Diabetes Miracle Cure - Is This For Real?

If we could all be cured of our diabetes. Wow, wouldn’t that be great.

Other than enormously invasive treatments- surgery, transplants, etc. Pancreas transplants are one aspect but the drugs used for reducing rejection of the organ are often more dangerous than the diabetes itself. Gastric bypass? You all have heard the horror stories of never eating normally again, the risk of nutritional imbalances. Obviously no real cures by these dramatic treatments.

So why are we always hearing about so called “cures” in the mainstream media. The crazy ads and programs promising “diabetes cures”?

What's really going on?

I think the definition of "curing diabetes" probably has to be defined a bit better. Earlier in medical history, diabetes was diagnosed by observing the levels of glucose that spilled over into the urine. If the level was low or not there you were not diabetic. Simple. If you had glucose and you made some changes in your lifestyle which eliminated the glucose in the urine, you were then cured.

Turns out that most folks have to have a threshold level of 180 BG (Blood Glucose) or higher to create spillover into the urine. So even if your levels were at 170 consistently, you would still be considered cured or without diabetes. Unfortunately even this level of blood glucose can be dangerous and cause unwanted health complications.

In some cases it may take BG levels of over 200 to spill into the urine. This means that they can be pushing even higher levels of BG without showing signs in the urine. I think we can agree that this is not the cure we are seeking.

Many believe that simply arriving at a place that eliminates the need for insulin you would deb cured. Being a Type 1 Diabetic and getting of Insulin therapy- that would truly be a cure of miraculous proportions. Thus, a possible inaccurate diagnosis in the first place might have gotten you treated improperly. Then of course a proper view of your condition would create the miracle.

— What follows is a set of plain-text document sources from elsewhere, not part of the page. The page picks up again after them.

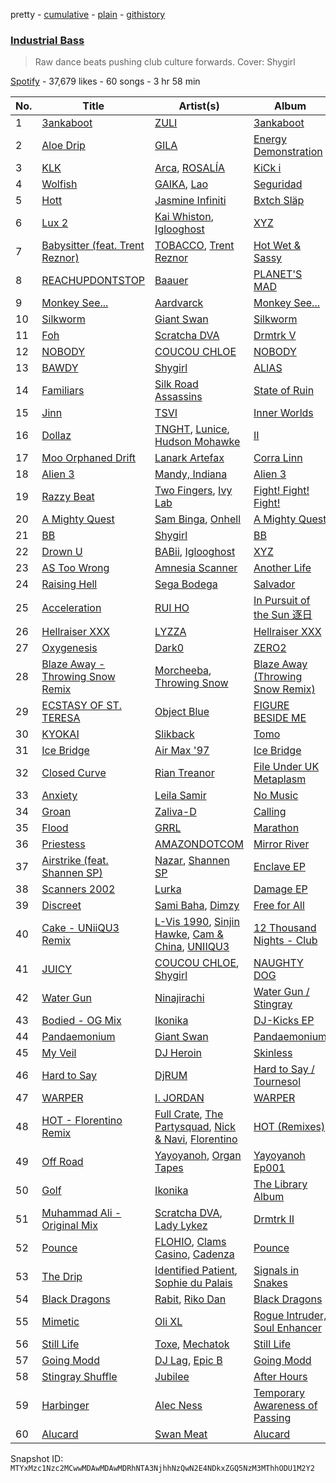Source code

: pretty - [cumulative](/playlists/cumulative/37i9dQZF1DX9ilnsFNjAAc.md) - [plain](/playlists/plain/37i9dQZF1DX9ilnsFNjAAc) - [githistory](https://github.githistory.xyz/mackorone/spotify-playlist-archive/blob/main/playlists/plain/37i9dQZF1DX9ilnsFNjAAc)

### [Industrial Bass](https://open.spotify.com/playlist/37i9dQZF1DX9ilnsFNjAAc)

> Raw dance beats pushing club culture forwards\. Cover: Shygirl

[Spotify](https://open.spotify.com/user/spotify) - 37,679 likes - 60 songs - 3 hr 58 min

| No. | Title | Artist(s) | Album | Length |
|---|---|---|---|---|
| 1 | [3ankaboot](https://open.spotify.com/track/3rOdA7uimljndAKhnLG4Lt) | [ZULI](https://open.spotify.com/artist/5Kur13kkU4pOoNFAE8K0YF) | [3ankaboot](https://open.spotify.com/album/4Y5GjjC9uAPHtciumxAo0z) | 3:34 |
| 2 | [Aloe Drip](https://open.spotify.com/track/2Xh3vWOz2mh1TsoYO4afVx) | [GILA](https://open.spotify.com/artist/5PnSe8WPnWtneLiLlsp6FM) | [Energy Demonstration](https://open.spotify.com/album/0u40iGIWdpZj4skJFx9dhT) | 3:21 |
| 3 | [KLK](https://open.spotify.com/track/2ZFu40Ik8VsUE9H87W0MmZ) | [Arca](https://open.spotify.com/artist/4SQdUpG4f7UbkJG3cJ2Iyj), [ROSALÍA](https://open.spotify.com/artist/7ltDVBr6mKbRvohxheJ9h1) | [KiCk i](https://open.spotify.com/album/6fumIfDEAppI5NCGHQEBSr) | 3:47 |
| 4 | [Wolfish](https://open.spotify.com/track/1kKNgd93PMTekQniB8QNbv) | [GAIKA](https://open.spotify.com/artist/543QE1sqcqcNAL8JSK4Jzd), [Lao](https://open.spotify.com/artist/2zDEnKW6qy7E4M9A2c2YAZ) | [Seguridad](https://open.spotify.com/album/5Jww8BxBhFWAxo49lvAh3Q) | 3:22 |
| 5 | [Hott](https://open.spotify.com/track/31Xdw0ZM27KYZC4vLTY7Gw) | [Jasmine Infiniti](https://open.spotify.com/artist/4Ii6N7zTISiFbVsUPPD0sE) | [Bxtch Släp](https://open.spotify.com/album/5ZQgUIk9rZc7JpbTqwpp2F) | 5:47 |
| 6 | [Lux 2](https://open.spotify.com/track/5UMauUXLf6lWbi1eH6MdME) | [Kai Whiston](https://open.spotify.com/artist/0hktkVFcCRG9z2NTXE6jhl), [Iglooghost](https://open.spotify.com/artist/7LCDnUQYE07fnKbo46SVLB) | [XYZ](https://open.spotify.com/album/5BefoLRwqaVBuQpQkNKiyO) | 3:31 |
| 7 | [Babysitter \(feat\. Trent Reznor\)](https://open.spotify.com/track/6WiquOyTwUPnhFomdiPRzX) | [TOBACCO](https://open.spotify.com/artist/3ikKyCOrsMeANi0d5u8BCR), [Trent Reznor](https://open.spotify.com/artist/0hRijdwO8UsJMudc3476ma) | [Hot Wet & Sassy](https://open.spotify.com/album/4AwRfUkwwP6h8QSMl1Fzpt) | 2:17 |
| 8 | [REACHUPDONTSTOP](https://open.spotify.com/track/50MQXEs1GS72XrNG4uXL2F) | [Baauer](https://open.spotify.com/artist/25fqWEebq6PoiGQIHIrdtv) | [PLANET'S MAD](https://open.spotify.com/album/6uqNRIEzOXHDQRTXsOBqSW) | 4:00 |
| 9 | [Monkey See...](https://open.spotify.com/track/42zqi6m9L89EPBIlBeQ16U) | [Aardvarck](https://open.spotify.com/artist/3JR7NAWvzkrZR3pKwrixS3) | [Monkey See...](https://open.spotify.com/album/50bZiYghbY2zlcMgoc3lX4) | 5:47 |
| 10 | [Silkworm](https://open.spotify.com/track/4OnN0jEOJW4VVF4nvqvkAP) | [Giant Swan](https://open.spotify.com/artist/0Pb1JB8ps5wlHniYSgRnum) | [Silkworm](https://open.spotify.com/album/3kmokPfbCakHuInhmWz1xp) | 5:25 |
| 11 | [Foh](https://open.spotify.com/track/5KOzLFWT6o3ACbNmCC6gGU) | [Scratcha DVA](https://open.spotify.com/artist/4RsQj1228RD7TFtUGCKRg7) | [Drmtrk V](https://open.spotify.com/album/7n1cf3SUccyhmdDgCXRoog) | 4:06 |
| 12 | [NOBODY](https://open.spotify.com/track/3YoXksESEwIkPsH1gZBq4r) | [COUCOU CHLOE](https://open.spotify.com/artist/5xmw3tD4MbvhA1ay1U0HEC) | [NOBODY](https://open.spotify.com/album/0QkYU5KB8lMH9XOj5kUiRe) | 1:56 |
| 13 | [BAWDY](https://open.spotify.com/track/1bMG9DKuMJhdwTSTtphTDC) | [Shygirl](https://open.spotify.com/artist/3M3wTTCDwicRubwMyHyEDy) | [ALIAS](https://open.spotify.com/album/3lpcZOAsYJzvPepNSbzMSb) | 2:34 |
| 14 | [Familiars](https://open.spotify.com/track/5ckxGXw6Awq0Qrzj2IjmVd) | [Silk Road Assassins](https://open.spotify.com/artist/3Bwlxe7rFmvWcEkAnA6FRZ) | [State of Ruin](https://open.spotify.com/album/1vx9B58AqRjAlvzH0pOWgu) | 2:54 |
| 15 | [Jinn](https://open.spotify.com/track/1eu1i0zc9KNa7GOzoFl7It) | [TSVI](https://open.spotify.com/artist/0uea1sBqx37JwQznLWxqeE) | [Inner Worlds](https://open.spotify.com/album/4DN13fYd1TQpeUkLQa4pVR) | 5:23 |
| 16 | [Dollaz](https://open.spotify.com/track/4ONsmdb2GIWjZ667tiD7HT) | [TNGHT](https://open.spotify.com/artist/40jiZfvsiAi1aIarh5Z3d3), [Lunice](https://open.spotify.com/artist/5I0593TTVPzkanWW8xsTns), [Hudson Mohawke](https://open.spotify.com/artist/6olWbKW2VLhFCHfOi0iEDb) | [II](https://open.spotify.com/album/6bAD8hkcYj2bCFZg6CzhmC) | 3:13 |
| 17 | [Moo Orphaned Drift](https://open.spotify.com/track/0cmk7Q6WwhsP6PR6WjjqLR) | [Lanark Artefax](https://open.spotify.com/artist/02fDf7HEPtBZLtPzCyxSR2) | [Corra Linn](https://open.spotify.com/album/0bSbfW1TMuJlJpL53ghtn5) | 4:44 |
| 18 | [Alien 3](https://open.spotify.com/track/0p1mXyTLG962tEKo6g5NBb) | [Mandy, Indiana](https://open.spotify.com/artist/2nDJxXJ7PtW7eLpFXcGH3u) | [Alien 3](https://open.spotify.com/album/1oiHh5cTcLLZBbYXa2Oht8) | 6:17 |
| 19 | [Razzy Beat](https://open.spotify.com/track/6s6RtUrhYdOxJ70rNyCKh8) | [Two Fingers](https://open.spotify.com/artist/2AminfyJLRagEeHO6H6bCS), [Ivy Lab](https://open.spotify.com/artist/3VXCvo9Sr0hbZ4mk6VOKBs) | [Fight! Fight! Fight!](https://open.spotify.com/album/3eVEXomIzqJM9kM8BCqCI2) | 3:19 |
| 20 | [A Mighty Quest](https://open.spotify.com/track/0POJynKv5Lq3HGJxQfvWAx) | [Sam Binga](https://open.spotify.com/artist/2oyU4eToyQkxAFjkB3blsi), [Onhell](https://open.spotify.com/artist/66SJhirDGiBwr3tfvu3a0t) | [A Mighty Quest](https://open.spotify.com/album/5fqHxGDPxnbY0IoX7mJTl6) | 3:53 |
| 21 | [BB](https://open.spotify.com/track/5LbZrfWzafeYlwzbHtpAqD) | [Shygirl](https://open.spotify.com/artist/3M3wTTCDwicRubwMyHyEDy) | [BB](https://open.spotify.com/album/4P1xQUR8dEHCvHkYvtfd2I) | 2:46 |
| 22 | [Drown U](https://open.spotify.com/track/5Qorbb9mOtPHu0adPY2Znz) | [BABii](https://open.spotify.com/artist/30qGwXnygZNCzxjN7QsIR0), [Iglooghost](https://open.spotify.com/artist/7LCDnUQYE07fnKbo46SVLB) | [XYZ](https://open.spotify.com/album/5BefoLRwqaVBuQpQkNKiyO) | 2:37 |
| 23 | [AS Too Wrong](https://open.spotify.com/track/74wUpuW4tRQJJGiucm4JfJ) | [Amnesia Scanner](https://open.spotify.com/artist/2J3LwjEkmryU6BSAubwbMF) | [Another Life](https://open.spotify.com/album/0H6yPrBlXON15blsgmA4Aq) | 4:14 |
| 24 | [Raising Hell](https://open.spotify.com/track/5q9F2CNzrrNQMM7l62S2c6) | [Sega Bodega](https://open.spotify.com/artist/1ZvF4Sgnre3Rk2CpiNy077) | [Salvador](https://open.spotify.com/album/7sutGPUG2T56ubUjlhSaE9) | 4:10 |
| 25 | [Acceleration](https://open.spotify.com/track/7IKUcmgtqaD9m6k8Du7lWv) | [RUI HO](https://open.spotify.com/artist/2sTDVUq42SO6yVfD7c9r0J) | [In Pursuit of the Sun 逐日](https://open.spotify.com/album/2BEcYdcJqUITFJkDGFUOzP) | 4:05 |
| 26 | [Hellraiser XXX](https://open.spotify.com/track/6upzVdL5cvkIpJBveed0NJ) | [LYZZA](https://open.spotify.com/artist/57xaBKepmdqQ6BjXkiHa4B) | [Hellraiser XXX](https://open.spotify.com/album/0J7VDGjrQi9tIQAMq2ySIH) | 4:03 |
| 27 | [Oxygenesis](https://open.spotify.com/track/6nUjywA9WxzdtSJEkkUg0r) | [Dark0](https://open.spotify.com/artist/1Jehpab4kMvjrpsHcBtYHR) | [ZERO2](https://open.spotify.com/album/1YUGatFxMZCGLDO611dDXL) | 2:48 |
| 28 | [Blaze Away \- Throwing Snow Remix](https://open.spotify.com/track/2Yp7Ulnqr80EqEla4GRx2G) | [Morcheeba](https://open.spotify.com/artist/6bWxFw65IEJzBYjx3SxUXd), [Throwing Snow](https://open.spotify.com/artist/0Qur5LqqAVVunjY2PnjhUp) | [Blaze Away \(Throwing Snow Remix\)](https://open.spotify.com/album/2M903dUWZcuXCDxvahm07N) | 3:23 |
| 29 | [ECSTASY OF ST\. TERESA](https://open.spotify.com/track/7GYlqodPA2sXLI11yE44NZ) | [Object Blue](https://open.spotify.com/artist/51rzklJj6mqBOEXOiOPqY7) | [FIGURE BESIDE ME](https://open.spotify.com/album/1ua3QVWei0VVsllQKUtFxB) | 6:40 |
| 30 | [KYOKAI](https://open.spotify.com/track/7Eve0LgYwsaCKsQnRpPHzi) | [Slikback](https://open.spotify.com/artist/0NwRAG9DawUqqgur9925fA) | [Tomo](https://open.spotify.com/album/38CmagnFPEGJMwZHpjGPCr) | 2:28 |
| 31 | [Ice Bridge](https://open.spotify.com/track/4B8HqglWbTLLs0jvQv2S9V) | [Air Max '97](https://open.spotify.com/artist/5DTUVDQxl5fDiY2plzFP9R) | [Ice Bridge](https://open.spotify.com/album/5krCbpOUzawFzyze0yfYuN) | 4:55 |
| 32 | [Closed Curve](https://open.spotify.com/track/3tXMsUB2y34fg0FHvI4XJj) | [Rian Treanor](https://open.spotify.com/artist/6un6trkuuP46AZM0kkY8Yx) | [File Under UK Metaplasm](https://open.spotify.com/album/1GOCqu141EPdI8yiwfSBSY) | 5:09 |
| 33 | [Anxiety](https://open.spotify.com/track/55EUSGKBeZSHmy53mRKk2k) | [Leila Samir](https://open.spotify.com/artist/3SEWWBoysH0FKZ7KROMAaG) | [No Music](https://open.spotify.com/album/7v3Pl4Bak76OUNIQdwTe0Q) | 4:16 |
| 34 | [Groan](https://open.spotify.com/track/3DoCZ2f1fP4AU40pAjPonj) | [Zaliva\-D](https://open.spotify.com/artist/28wvoKGy5TxdUPxZVNzygo) | [Calling](https://open.spotify.com/album/4bGFKMAoLAdxxTaLFOM1Y4) | 4:38 |
| 35 | [Flood](https://open.spotify.com/track/2r9eNtlbaV8yXiNlz05Zp7) | [GRRL](https://open.spotify.com/artist/0JpzRsUcCKSyr44mQiosNg) | [Marathon](https://open.spotify.com/album/70viF1RwTpvFJeLreXzMb8) | 3:34 |
| 36 | [Priestess](https://open.spotify.com/track/1F96wp4Aa2l2ygMcmSX75w) | [AMAZONDOTCOM](https://open.spotify.com/artist/2wSYqnT1Cu1oQcFFspe0Ie) | [Mirror River](https://open.spotify.com/album/6uAcSbDR2nBr6WPE1IOgf3) | 6:41 |
| 37 | [Airstrike \(feat\. Shannen SP\)](https://open.spotify.com/track/7xwI2dDogSlNw5TENOov4s) | [Nazar](https://open.spotify.com/artist/6JBAyC8fskYhZHKXI5VRdq), [Shannen SP](https://open.spotify.com/artist/7hcpmtt4sP0aEMCxypuGfK) | [Enclave EP](https://open.spotify.com/album/5v2xKxoplmrwdNmjVDIL9s) | 4:30 |
| 38 | [Scanners 2002](https://open.spotify.com/track/3i4r6I6CQB8eO6DKXl9pF7) | [Lurka](https://open.spotify.com/artist/1fRMz4kvu4hItUYYZHwZ08) | [Damage EP](https://open.spotify.com/album/7xHOM03xLz7cEfNDRTVy11) | 2:42 |
| 39 | [Discreet](https://open.spotify.com/track/7gcqRGADHoNfA2wEhbE0S1) | [Sami Baha](https://open.spotify.com/artist/0NqV34fP3RUaWutqpupv7c), [Dimzy](https://open.spotify.com/artist/45L2JKXSD1OAxJSKpMjZie) | [Free for All](https://open.spotify.com/album/2xS0JhHacgOzFSwDdt9Pzk) | 2:31 |
| 40 | [Cake \- UNiiQU3 Remix](https://open.spotify.com/track/10uB7q0OpZ04C1dgCcrKKl) | [L\-Vis 1990](https://open.spotify.com/artist/3Av5YRDWBegMumHlMOIa91), [Sinjin Hawke](https://open.spotify.com/artist/5qKCgbxBDmDc9Ckgmt4EaN), [Cam & China](https://open.spotify.com/artist/4801sdBxePkTFNoJHn88Nw), [UNIIQU3](https://open.spotify.com/artist/5aR8qSaApKChlZvzB0Jfpx) | [12 Thousand Nights \- Club](https://open.spotify.com/album/3PZN5DDF6Pddby2ETZpWgg) | 3:07 |
| 41 | [JUICY](https://open.spotify.com/track/7v7UZAX5TR64Pmvda8kI8E) | [COUCOU CHLOE](https://open.spotify.com/artist/5xmw3tD4MbvhA1ay1U0HEC), [Shygirl](https://open.spotify.com/artist/3M3wTTCDwicRubwMyHyEDy) | [NAUGHTY DOG](https://open.spotify.com/album/58NX2JGkFppV0NQJqv0yEp) | 2:26 |
| 42 | [Water Gun](https://open.spotify.com/track/7ITqe34Vj9CTG4A0vLPHrI) | [Ninajirachi](https://open.spotify.com/artist/3MekbRujJg5VZThubOlrkR) | [Water Gun / Stingray](https://open.spotify.com/album/6SlfMCIV2Jd20Tnhu78QA4) | 4:14 |
| 43 | [Bodied \- OG Mix](https://open.spotify.com/track/5YEf9ip9XiCiHac7YRkHX5) | [Ikonika](https://open.spotify.com/artist/1GbZUOowT6BhrI9QVoUniG) | [DJ\-Kicks EP](https://open.spotify.com/album/4qwvX4iedw4JeIcTtiHUCw) | 4:38 |
| 44 | [Pandaemonium](https://open.spotify.com/track/5me2adkCbJjK6f7VrdUlL0) | [Giant Swan](https://open.spotify.com/artist/0Pb1JB8ps5wlHniYSgRnum) | [Pandaemonium](https://open.spotify.com/album/3FQpDZp9dl3lhCSqaAJSFH) | 4:58 |
| 45 | [My Veil](https://open.spotify.com/track/1UaNpssuND7BoQ3DQ9HkFx) | [DJ Heroin](https://open.spotify.com/artist/1ZznMp2icJ7UKHwLqDlgKW) | [Skinless](https://open.spotify.com/album/18l4S7JgwEEH6nkezbSgps) | 4:44 |
| 46 | [Hard to Say](https://open.spotify.com/track/76AfvAd3jn7pOa2LJee2v2) | [DjRUM](https://open.spotify.com/artist/4HwlolvniI44ETSg5tajeZ) | [Hard to Say / Tournesol](https://open.spotify.com/album/79SiFWKw4CHOctTbe3U4aD) | 6:41 |
| 47 | [WARPER](https://open.spotify.com/track/1DMtmqhxuI9hexsEKQjsHx) | [I\. JORDAN](https://open.spotify.com/artist/5RMLpCv3ic2KtGnqJ7eMG4) | [WARPER](https://open.spotify.com/album/73Rn5FyAEfY4wDyahArAHq) | 4:12 |
| 48 | [HOT \- Florentino Remix](https://open.spotify.com/track/12wmgaotWpT7L2pv6G7ZE3) | [Full Crate](https://open.spotify.com/artist/0JeTRYMH7FoBiMcLXg1n8g), [The Partysquad](https://open.spotify.com/artist/2dQgOfBP52UwjegY8FwJAY), [Nick & Navi](https://open.spotify.com/artist/7x6iPPYRfmbacrdRChvYp3), [Florentino](https://open.spotify.com/artist/1rhVQSyhxNOMN6RHi2sB44) | [HOT \(Remixes\)](https://open.spotify.com/album/2V455jdMkssf0SdpBkg4vX) | 3:21 |
| 49 | [Off Road](https://open.spotify.com/track/2wjU2LuGr2stO5pB4X9eML) | [Yayoyanoh](https://open.spotify.com/artist/0fzgjxZTQn4E7y3MGPI3AC), [Organ Tapes](https://open.spotify.com/artist/2dSa2lW4FLaQcPlzAcZOTS) | [Yayoyanoh Ep001](https://open.spotify.com/album/2rOJhywSlonMAXuC7VR6Wk) | 3:04 |
| 50 | [Golf](https://open.spotify.com/track/2Bu6nGjaWlW0q6MiCDNWMJ) | [Ikonika](https://open.spotify.com/artist/1GbZUOowT6BhrI9QVoUniG) | [The Library Album](https://open.spotify.com/album/5oUlk9BedZHnMYDVaHtaXk) | 2:31 |
| 51 | [Muhammad Ali \- Original Mix](https://open.spotify.com/track/0T0MJzkXiAvnnZ0XRyXZdZ) | [Scratcha DVA](https://open.spotify.com/artist/4RsQj1228RD7TFtUGCKRg7), [Lady Lykez](https://open.spotify.com/artist/1nR7ltX9Vpms7eTzrTDkTw) | [Drmtrk II](https://open.spotify.com/album/3Dh51hsahLEDBqRowPLvID) | 2:24 |
| 52 | [Pounce](https://open.spotify.com/track/0wdgTXpl7C4Y1bCDSGObH1) | [FLOHIO](https://open.spotify.com/artist/7qffELscxpltKCso3ByH67), [Clams Casino](https://open.spotify.com/artist/5vSQUyT33qxr1xAX2Tkf3A), [Cadenza](https://open.spotify.com/artist/1bNzXbgsvRae7iPvgdwLsh) | [Pounce](https://open.spotify.com/album/4aPyjcIQmlVzXuePvMBID7) | 3:24 |
| 53 | [The Drip](https://open.spotify.com/track/65Ub39ZeqI2Ybad13gNJTS) | [Identified Patient](https://open.spotify.com/artist/7f8YjXIXYXMDWaYCICYUUD), [Sophie du Palais](https://open.spotify.com/artist/35bmpfYBO4XTtt4HOmIJ7I) | [Signals in Snakes](https://open.spotify.com/album/2afYDJCjgBlbNmO5vmqCmo) | 5:59 |
| 54 | [Black Dragons](https://open.spotify.com/track/3hkaTxcPol9mojh5NupAT3) | [Rabit](https://open.spotify.com/artist/2X3e2rDdxibDfJGv0CwS7A), [Riko Dan](https://open.spotify.com/artist/3bICaFrkiRTZgXE5cMLv2y) | [Black Dragons](https://open.spotify.com/album/0eJF1w6vSoYGLahJ1tyjFv) | 3:05 |
| 55 | [Mimetic](https://open.spotify.com/track/6jtNPGYjvuUN0cWXjuAk5a) | [Oli XL](https://open.spotify.com/artist/3L3ejltt5dmjXkES4YSGKX) | [Rogue Intruder, Soul Enhancer](https://open.spotify.com/album/5GDLaN1HaXPTAx16UYZAvZ) | 5:34 |
| 56 | [Still Life](https://open.spotify.com/track/6YV2ZpwYd6w1mXPvKgSJUR) | [Toxe](https://open.spotify.com/artist/30peMqLlbR5jf0qe1MmLlk), [Mechatok](https://open.spotify.com/artist/4poYOxVqlpDTelhhiJcSrW) | [Still Life](https://open.spotify.com/album/2v3WKTcGhKCXhok9uFoQqb) | 4:26 |
| 57 | [Going Modd](https://open.spotify.com/track/7yzSIvMahNSLwvgwqV3p21) | [DJ Lag](https://open.spotify.com/artist/1svX5cMlY22N60RxwzeJNO), [Epic B](https://open.spotify.com/artist/6xY8OHC6hKe0hCheJvIUNz) | [Going Modd](https://open.spotify.com/album/2KYHSDryMLYVclmNthRcl6) | 3:05 |
| 58 | [Stingray Shuffle](https://open.spotify.com/track/0NRQU03YgYNli44FANtQDN) | [Jubilee](https://open.spotify.com/artist/2J0nrQnGGAgPlgQz4hj7iK) | [After Hours](https://open.spotify.com/album/7JsfdXH01XsWF2uVqvpPOk) | 2:43 |
| 59 | [Harbinger](https://open.spotify.com/track/3smLcr5e84zq10h2LXByED) | [Alec Ness](https://open.spotify.com/artist/3qIOkb1528LbR4UIwJefsr) | [Temporary Awareness of Passing](https://open.spotify.com/album/1Or89jf0Su8WpBINgkvVLI) | 3:07 |
| 60 | [Alucard](https://open.spotify.com/track/2ibgB5zU0EGIh1x7JM8AMD) | [Swan Meat](https://open.spotify.com/artist/20GBDDzRPgnhVRuIjkrSd6) | [Alucard](https://open.spotify.com/album/0KlEXfI6QhODTsxKdSjrl4) | 5:12 |

Snapshot ID: `MTYxMzc1Nzc2MCwwMDAwMDAwMDRhNTA3NjhhNzQwN2E4NDkxZGQ5NzM3MThhODU1M2Y2`
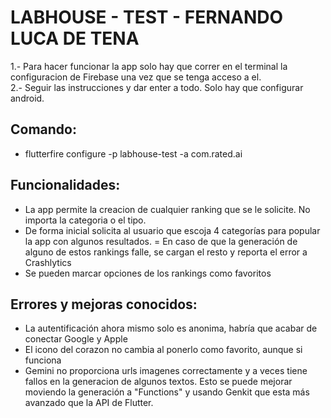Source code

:# LABHOUSE - TEST - FERNANDO LUCA DE TENA


1.- Para hacer funcionar la app solo hay que correr en el terminal la configuracion de Firebase una vez que se tenga acceso a el.  
2.- Seguir las instrucciones y dar enter a todo. Solo hay que configurar android.

## Comando:
- flutterfire configure -p labhouse-test -a com.rated.ai

## Funcionalidades:
- La app permite la creacion de cualquier ranking que se le solicite. No importa la categoria o el tipo.
- De forma inicial solicita al usuario que escoja 4 categorías para popular la app con algunos resultados.
  = En caso de que la generación de alguno de estos rankings falle, se cargan el resto y reporta el error a Crashlytics
- Se pueden marcar opciones de los rankings como favoritos

## Errores y mejoras conocidos:
- La autentificación ahora mismo solo es anonima, habría que acabar de conectar Google y Apple
- El icono del corazon no cambia al ponerlo como favorito, aunque si funciona
- Gemini no proporciona urls imagenes correctamente y a veces tiene fallos en la generacion de algunos textos. Esto se puede mejorar moviendo la generación a "Functions" y usando Genkit que esta más avanzado que la API de Flutter.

Now that’s a scam.

There are many young people now contracting “adult-onset diabetes” and always has been. In days gone by these children were likely prescribed insulin and it appears as though this was standard practice of the day. Frightening.

Sulfolnylurea drugs help numerous people with their affliction. Would that be a cure? No way, simply another form of treatment.

Even many Type 2 diabetics do a poor job of controlling their disease and need to take insulin. If they concentrated on adequate levels of exercise and a better diet in many cases there would be no need for insulin, probably just oral drugs, and sometimes not even when weight loss is the side effect.

For anyone diagnosed in the earliest stages of type 2 when the beta cells still produce a good level of natural insulin the weight loss can be just the remedy to overcome the extra insulin resistance. Once later stages are recognized, and beta cells are toasted, even massive weight loss may not help right away.

This goes back to the definition of "cured". Stopping insulin may not be a cure at all, just a controlled disease, but that's ok.